Like today for instance. I had just reached a level where I'd had enough. Enough of the many questions. Enough of the smacking while chewing gum (and in my ear, no less). Enough of the noise. Enough of the whining. And because I'm trying very hard to be a better mommy and not yell (a horribly bad habit I've gotten into), I was struggling to hold the shattered threads of my will together. But they were not making it easy. In desperation, I begged for just a few moments of peace. Just a few moments where nobody talked to mommy. Unfortunately, because of my past actions, as soon as I was even the least little bit short, and because I kept pleading (very emphatically) for them to give me a few minutes alone, they didn't understand. One of my children thought it was because of her. She looked at me, giant eyes swimming in tears, and wailed that nobody would let her talk. I pulled her onto my lap and something within me broke. I cried and cried. She looked at me, baffled as to why mommy was crying. But it wasn't something I could even explain to her.

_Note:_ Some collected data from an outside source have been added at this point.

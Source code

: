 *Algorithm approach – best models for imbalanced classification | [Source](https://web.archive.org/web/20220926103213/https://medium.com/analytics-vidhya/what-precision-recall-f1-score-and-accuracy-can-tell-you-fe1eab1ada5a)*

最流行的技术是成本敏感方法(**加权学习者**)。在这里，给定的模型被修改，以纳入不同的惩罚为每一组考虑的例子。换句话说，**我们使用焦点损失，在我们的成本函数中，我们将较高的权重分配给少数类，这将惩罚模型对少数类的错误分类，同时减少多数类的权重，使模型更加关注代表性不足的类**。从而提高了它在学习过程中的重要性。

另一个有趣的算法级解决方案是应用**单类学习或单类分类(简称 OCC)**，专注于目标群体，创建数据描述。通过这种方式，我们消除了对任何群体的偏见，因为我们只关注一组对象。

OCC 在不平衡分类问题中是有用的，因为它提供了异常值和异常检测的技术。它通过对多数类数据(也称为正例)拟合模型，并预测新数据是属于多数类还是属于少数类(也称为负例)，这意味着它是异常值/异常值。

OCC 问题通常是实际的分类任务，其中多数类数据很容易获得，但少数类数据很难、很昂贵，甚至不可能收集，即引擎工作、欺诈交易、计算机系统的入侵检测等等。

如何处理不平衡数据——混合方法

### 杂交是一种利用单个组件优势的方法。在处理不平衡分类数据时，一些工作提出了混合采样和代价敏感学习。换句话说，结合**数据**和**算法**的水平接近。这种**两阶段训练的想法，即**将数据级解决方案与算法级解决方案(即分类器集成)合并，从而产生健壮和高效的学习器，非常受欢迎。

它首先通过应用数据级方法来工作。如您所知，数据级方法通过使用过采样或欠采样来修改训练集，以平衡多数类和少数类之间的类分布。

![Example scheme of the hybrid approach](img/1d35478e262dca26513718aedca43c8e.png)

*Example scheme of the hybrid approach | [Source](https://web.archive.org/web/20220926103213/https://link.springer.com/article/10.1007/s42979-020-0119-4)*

I can tell my husband I need some space and he understands and leaves me alone. But this is something my children--at least the younger two--do not yet understand. To them, if I do not want to sit next to them, answering a million questions, or listening to every detail of their day, I am angry with them. Not so, not so. Sometimes, mommies just need a break. I know someday they'll understand that concept. But it didn't help us today.
I read a blog the other day that talked about how horrible motherhood is and that women with no children really have no concept of how awful it is. Something deep within me shrank away from this. That is not at all the message I want to convey. Yes, it is definitely not the portrait given us by Norman Rockwell and his ilk. It's messy. And unpleasant. And painful. And tedious. And there are days, like today for me, where you feel like you would give the last piece of chocolate in your hidden stash for 5 minutes alone behind a locked door. With no interruptions. But it's also not something awful, either. Even on my most sleep-deprived day, covered in spit-up (or worse), with the house a sty around me, I could still hold my babies in my arms and marvel over them (this was best done while they were asleep, of course, and is why, I'm convinced, God made them look so angelic as they sleep).
It's not awful. It's. Just. Hard.
But aren't the hardest things in life often the most rewarding? If everything was easy, would we appreciate it as much? If not for those hair-raising fights my kids get into most mornings, I would be unable to really appreciate the moments of laughter. Of shared fun together. Or when they surprise me with comments like my son's.
There isn't a title on this earth representing anything I have ever done, or will ever do, as important as the one I have now: mom.
It's hard. No doubt. But so worthwhile. And until my kids fully understand the concept of "alone time" or until I become a more patient person (whichever comes first), I will just have to rely on God to help me get through days like today.